The poles or "piling" are logs from 80-year old Douglas-fir trees. They are a maximum of 60 feet in length and are embedded up to 20 feet into the river bottom. The rows of pilings were used during the log sorting and raft making process.
Logging
Logging has long been an important industry in Clatsop County. This site was crucial to getting the logs to a consumer. Here logs were sorted, bundled and pushed into rafts that were towed to local mills or to ports along the Columbia River to be exported.
Boomsticks
Twelve to fourteen 64-foot logs chained end to end made up each side of a sorting pocket called a "boomstick." The broomstick was placed between rows of pilings where it was then filled with bundles of logs.
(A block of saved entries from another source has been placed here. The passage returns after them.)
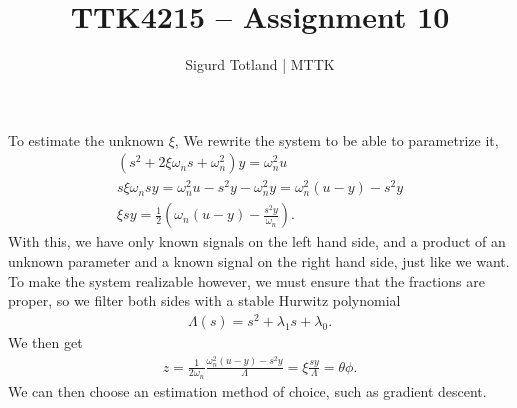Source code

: \documentclass[]{article}
\title{TTK4215 – Assignment 10}
\author{Sigurd Totland | MTTK}
\begin{document}
\maketitle

\section{}
\subsection{}
To estimate the unknown $\xi$, We rewrite the system to be able to parametrize it,
\begin{equation}\begin{aligned}
(s^2 + 2\xi \omega_n s + \omega^2_n)y = \omega^2_n u \\
s \xi \omega_n sy =\omega^2_n u - s^2y - \omega^2_ny = \omega^2_n (u-y) - s^2y\\
\xi sy = \frac{1}{2}(\omega_n (u-y) - \frac{s^2y}{\omega_n}).
\end{aligned}\end{equation}
With this, we have only known signals on the left hand side, and a product of an unknown parameter and a known signal on the right hand side, just like we want. To make the system realizable however, we must ensure that the fractions are proper, so we filter both sides with a stable Hurwitz polynomial
\begin{equation}\begin{aligned}
\Lambda(s) = s^2 + \lambda_1 s + \lambda_0.
\end{aligned}\end{equation}
We then get
\begin{equation}\begin{aligned}
z = \frac{1}{2 \omega_n} \frac{\omega^2_n (u-y) - s^2y}{\Lambda} = \xi \frac{sy}{\Lambda} = \theta \phi.
\end{aligned}\end{equation}
We can then choose an estimation method of choice, such as gradient descent.
\end{document}
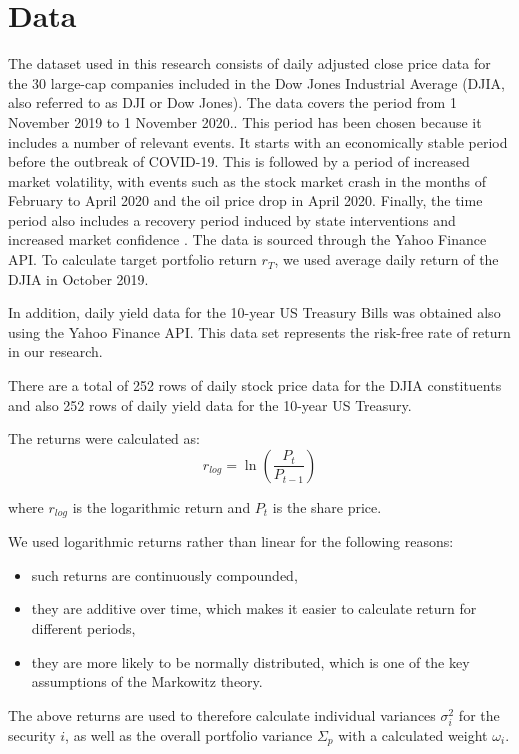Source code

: \documentclass[a4paper,12pt]{article}
\begin{document}
\section{Data \label{data}}
The dataset used in this research consists of daily adjusted close price data for the 30 large-cap companies included in the Dow Jones Industrial Average (DJIA, also referred to as DJI or Dow Jones). The data covers the period from 1 November 2019 to 1 November 2020.. This period has been chosen because it includes a number of relevant events. It starts with an economically stable period before the outbreak of COVID-19. This is followed by a period of increased market volatility, with events such as the stock market crash in the months of February to April 2020 and the oil price drop in April 2020. Finally, the time period also includes a recovery period induced by state interventions and increased market confidence \cite{beer2023covid}. The data is sourced through the Yahoo Finance API. To calculate target portfolio return $r_T$, we used average daily return of the DJIA in October 2019. 

In addition, daily yield data for the 10-year US Treasury Bills was obtained also using the Yahoo Finance API. This data set represents the risk-free rate of return in our research.

There are a total of 252 rows of daily stock price data for the DJIA constituents and also 252 rows of daily yield data for the 10-year US Treasury. 

The returns were calculated as:
\[
    r_{log} = \ln\left(\frac{P_t}{P_{t-1}}\right)
\]

where $r_{log}$ is the logarithmic return and $P_t$ is the share price. 

We used logarithmic returns rather than linear for the following reasons:
\begin{itemize}
    \item such returns are continuously compounded,
    \item they are additive over time, which makes it easier to calculate return for different periods,
    \item they are more likely to be normally distributed, which is one of the key assumptions of the Markowitz theory.
\end{itemize}

The above returns are used to therefore calculate individual variances $\sigma_i^2$ for the security $i$, as well as the overall portfolio variance $\Sigma_p$ with a calculated weight $\omega_i$.  
\end{document}
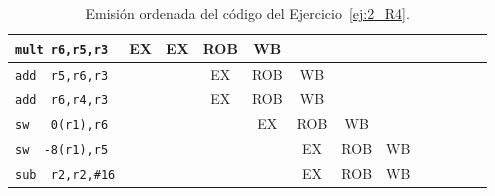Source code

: \begin{ejercicio}
\begin{table}
\begin{tabular}{|l|c|c|c|c|c|c|c|c|c|c|c|c|}
        \hline
        \verb|mult r6,r5,r3|        & EX & EX & ROB & WB & & & \\
        \hline
        \verb|add  r5,r6,r3|        & & & EX & ROB & WB & & \\
        \hline
        \verb|add  r6,r4,r3|        & & & EX & ROB & WB & & \\
        \hline            
        \verb|sw   0(r1),r6|        & & & & EX & ROB & WB & \\
        \hline
        \verb|sw  -8(r1),r5|        & & & & & EX & ROB & WB \\
        \hline
        \verb|sub  r2,r2,#16|       & & & & & EX & ROB & WB\\
        \hline
    \end{tabular}
    \caption{Emisión ordenada del código del Ejercicio~\ref{ej:2_R4}.}
    \label{tab:ej2_R4_1}
\end{table}


\end{ejercicio}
A full broomstick made a log raft.
Rafts
A raft held about one hundred bundles of logs. Each bundle held 24 to 36 logs depending on log diameter, length and species. A completed raft was 50 fee across and 820 feet long, about the length of three football fields! It took approximately 12 to 13 log rafts to fill an ocean-going ship.
Log Broncs
Working with the out-going tide, "log broncs." small one-man boats, pushed bundled logs of hemlock, spruce, alder, fir and cedar into boomsticks. At one time six or seven bronc operators
worked on the river.
Stiff Booms
What appear to be small islands between the pilings were once walkways called "stiff booms." They were built between and around the piling and designed to rise and fall with the tides. Before strapping and bundling, crews walked these stiff booms using pike poles to push loose logs into the broomstick.
Dolphins
A single piling was not strong enough to hold broomsticks during tidal changes, so three to six pilings were cabled together and called "dolphins." When a broomstick was full, a large tugboat towed the completed raft down river. The raft was then tied to a dolphin on the Lewis and Clark River or in Youngs Bay to await its final destination.
Metal Pilings
Wooden pilings were often damaged during raft towing and needed to be replaced. An expensive permit was needed for each piling driven into the river bottom. Metal tubes, originally used to transport wood chips at pulp mills, were brought in to cover and preserve the wooden pilings already in place. This "recycling" effort helped reduce cost as no permit was needed to cover a pre-existing piling.
When the Lewis and Clark Expedition wintered here, in 1805-96, much of the shoreline of this river was open marsh an forested swamp. The sort yard described on this panel made Netual Landing an industrial site. Since then, businesses; the wood products industry, local school groups, volunteers, and the National Park Service have worked together to make it into a place for both wildlife and people.
Pileated woodpeckers and purple martins now hunt for food and rest on the old wooden pilings. River otters play around the pilings. Small bones have been found on the stiff booms: probably left by animals using them as a feeding place.